There are four main methods of killing spam. They can be classed as heuristic, bayesian, dictionary, and fingerprinting.
Sorry Maureen! Sometimes when its really early in the morning my fingers fail to find their correct resting places, you know, asdf and jkl; on the keyboard.
What I'm trying to say is that its a typo ;)
Heuristic scans create a profile of an email message from its headers and other core attributes to rate its likelihood of being spam. Bayesian filters use a statistical approach whereby the filtering system is trained to distinguish between spam and legitimate email using an algorithm. Dictionary scans are used to filter against particular words and phrases in the headers or body of an email.
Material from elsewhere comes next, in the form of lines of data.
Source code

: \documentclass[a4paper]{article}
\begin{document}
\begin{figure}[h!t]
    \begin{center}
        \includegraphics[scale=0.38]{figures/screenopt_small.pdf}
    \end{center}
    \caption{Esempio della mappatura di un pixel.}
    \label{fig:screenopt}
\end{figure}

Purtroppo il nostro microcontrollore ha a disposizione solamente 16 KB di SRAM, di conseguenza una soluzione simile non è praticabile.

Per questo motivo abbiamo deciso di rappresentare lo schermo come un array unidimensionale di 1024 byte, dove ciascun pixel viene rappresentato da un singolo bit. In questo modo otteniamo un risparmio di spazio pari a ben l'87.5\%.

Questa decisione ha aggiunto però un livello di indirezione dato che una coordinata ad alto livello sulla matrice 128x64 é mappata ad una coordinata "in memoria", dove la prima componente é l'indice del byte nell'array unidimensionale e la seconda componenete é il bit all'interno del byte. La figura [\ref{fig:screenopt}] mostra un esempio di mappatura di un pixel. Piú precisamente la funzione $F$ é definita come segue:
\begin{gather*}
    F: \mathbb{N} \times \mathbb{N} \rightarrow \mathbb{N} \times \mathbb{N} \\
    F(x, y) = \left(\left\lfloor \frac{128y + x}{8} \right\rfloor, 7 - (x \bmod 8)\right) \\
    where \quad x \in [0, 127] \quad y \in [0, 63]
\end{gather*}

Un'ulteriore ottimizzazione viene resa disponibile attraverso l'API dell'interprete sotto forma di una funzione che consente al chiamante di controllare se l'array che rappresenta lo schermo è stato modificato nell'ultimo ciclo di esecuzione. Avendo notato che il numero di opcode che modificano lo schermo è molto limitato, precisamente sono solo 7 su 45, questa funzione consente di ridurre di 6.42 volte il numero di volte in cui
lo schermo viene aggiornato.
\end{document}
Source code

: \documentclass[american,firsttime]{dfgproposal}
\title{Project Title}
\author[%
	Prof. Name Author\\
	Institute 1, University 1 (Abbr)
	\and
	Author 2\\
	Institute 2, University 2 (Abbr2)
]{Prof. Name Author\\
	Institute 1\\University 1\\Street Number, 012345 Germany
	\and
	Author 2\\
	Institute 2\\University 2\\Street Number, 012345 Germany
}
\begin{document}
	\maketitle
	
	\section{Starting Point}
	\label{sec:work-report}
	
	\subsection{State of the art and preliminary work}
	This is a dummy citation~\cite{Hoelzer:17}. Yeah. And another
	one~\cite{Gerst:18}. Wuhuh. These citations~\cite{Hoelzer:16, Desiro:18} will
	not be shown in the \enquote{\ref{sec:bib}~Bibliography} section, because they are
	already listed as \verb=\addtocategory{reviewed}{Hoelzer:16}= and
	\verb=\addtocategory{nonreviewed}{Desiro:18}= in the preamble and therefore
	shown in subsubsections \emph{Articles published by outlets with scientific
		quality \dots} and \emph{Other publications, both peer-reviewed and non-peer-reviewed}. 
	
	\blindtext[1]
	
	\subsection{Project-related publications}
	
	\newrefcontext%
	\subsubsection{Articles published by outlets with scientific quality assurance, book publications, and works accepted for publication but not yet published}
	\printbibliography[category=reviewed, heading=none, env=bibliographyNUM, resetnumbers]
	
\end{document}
You know those words... the ones in the sometimes funny subject lines which can cause embarassment at work. Finally, email fingerprinting is used to create a hash uniquely representing known spam messages, which is a reactive rather than a predictive technique.
Instead of using a fixed set of virus definition files and known spammers blocklists which must be updated, advanced heuristic spam (and virus) detection may explore the message in a "lets try it and see" sandbox. Leting the program do what its going to do inside a "quarantine" environment it can clearly detect wheter it will behave badly if let loose on the rest of your system, without the need to have the most current definition of the virus or spam message. With spam, it explores other things besides executables like third party links, web bugs, malformed headers, spoofed addresses, spoofed URLs, etc.